The adventure that almost wasn’t

In case you’ve been living under a rock for the last year or so, or in case you’ve just stumbled across this blog, I’ve recently returned from an amazing 16 month trip around South America where I visited every single country on the continent.  Some for only a day; some for a few months. But did you know that this trip was almost the trip that wasn’t? It almost didn’t happen due to my own incompetence.  You see, I lost my passport in the days before departure.  When?  who knows.  How?  don’t know.  Where?  well, if I knew that, I  wouldn’t have lost it, now would I.  My only guess is that it got lost [threw away, destroyed…] while I was making copies of the front page to distribute to friends at home. [Travel tip #1:  Make copies of the front page of your passport. Take one or two with you. Leave one or two with someone back home.  It’s immensely easier to get a replacement with that copy.]
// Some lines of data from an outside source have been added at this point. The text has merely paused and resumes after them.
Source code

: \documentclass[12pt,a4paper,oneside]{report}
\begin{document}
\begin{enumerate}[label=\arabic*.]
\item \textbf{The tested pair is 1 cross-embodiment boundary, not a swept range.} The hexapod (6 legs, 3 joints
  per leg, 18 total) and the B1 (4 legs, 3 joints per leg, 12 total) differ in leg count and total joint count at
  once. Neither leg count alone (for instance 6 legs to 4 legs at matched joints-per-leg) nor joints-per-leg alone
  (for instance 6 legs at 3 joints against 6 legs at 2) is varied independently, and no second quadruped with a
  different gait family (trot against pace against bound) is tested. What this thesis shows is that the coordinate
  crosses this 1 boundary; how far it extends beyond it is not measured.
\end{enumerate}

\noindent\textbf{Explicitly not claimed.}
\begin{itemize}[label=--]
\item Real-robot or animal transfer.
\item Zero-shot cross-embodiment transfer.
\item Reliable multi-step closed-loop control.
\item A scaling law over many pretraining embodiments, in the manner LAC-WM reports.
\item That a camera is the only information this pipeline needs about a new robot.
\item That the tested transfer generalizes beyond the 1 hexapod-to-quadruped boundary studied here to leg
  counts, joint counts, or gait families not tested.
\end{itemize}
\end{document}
I almost didn’t get to see the sun set in the Pacific all the way down the Pacific coast.

I turned my entire house upside down multiple times looking for a document the size of an index card.  I never found it. So I did a little bit of research and found out that you CAN get an emergency passport as long as you meet certain requirements–the main one being that you must have proof of international travel within two weeks.  Two weeks, you say?  That sounds a little risky–to have an international trip scheduled without a passport.  Risky it is, but that’s the main requirement for getting an emergency passport.  Oh and $$$.  The regular passport fee + the expedite fee.

At least I had a layover in Miami

My situation was as follows:   I had a flight from Charlotte to Bogota with a 8 hour lay-over in Miami.  As luck would have it, the IS an emergency passport office in Miami. Their hours are 8a-3p.   The flight to Miami is 2 hours and with my flight leaving at 6A I would have time to make the detour.  So I made an appointment at the Miami passport office for 8:45A.  Oh yea, it was a tight timeline, but I guess this is the definition of travel emergency.  As fate would have it, I met another girl on the place who was in the same situation, and we became buddies for the day.  We both had early appointments, forms filled out it advance, pictures in hand, and appropriate  funds.  We took public transportation [there’s a metromover station very close to the to the passport agency], had our appointment [and let me say, for government agencies, fairly efficient], and  were done [except the waiting] by 10:30A.  We were instructed to return after 1p to pick up our passports. The Miami agency is located in a business area so we grabbed lunch, chatted, and waited for time to pass.  At 1p, we returned to  the agency, and were greeted with bright, shiny, brand-new USA passports.  Then the mad dash to the airport ensued.  My flight left at 4p so I had time, but my new friend’s flight left at 2:30p.

Spoiler alert:  We each made our flights, me to Bogota, her to Costa Rica.

Several things could have gone wrong on this trip.  What would I have done had there not been a way to get an emergency passport?  Or had a non-stop flight?  Or a lay over in a city without a passport office?  Or a super tight connection that would not have allowed me to make a detour?  I don’t know. I  know that any one of these things could have halted my trip before it even started.  And none of the experiences of the last 16 months would have happened.

 

It’s the little things that can change our life’s course.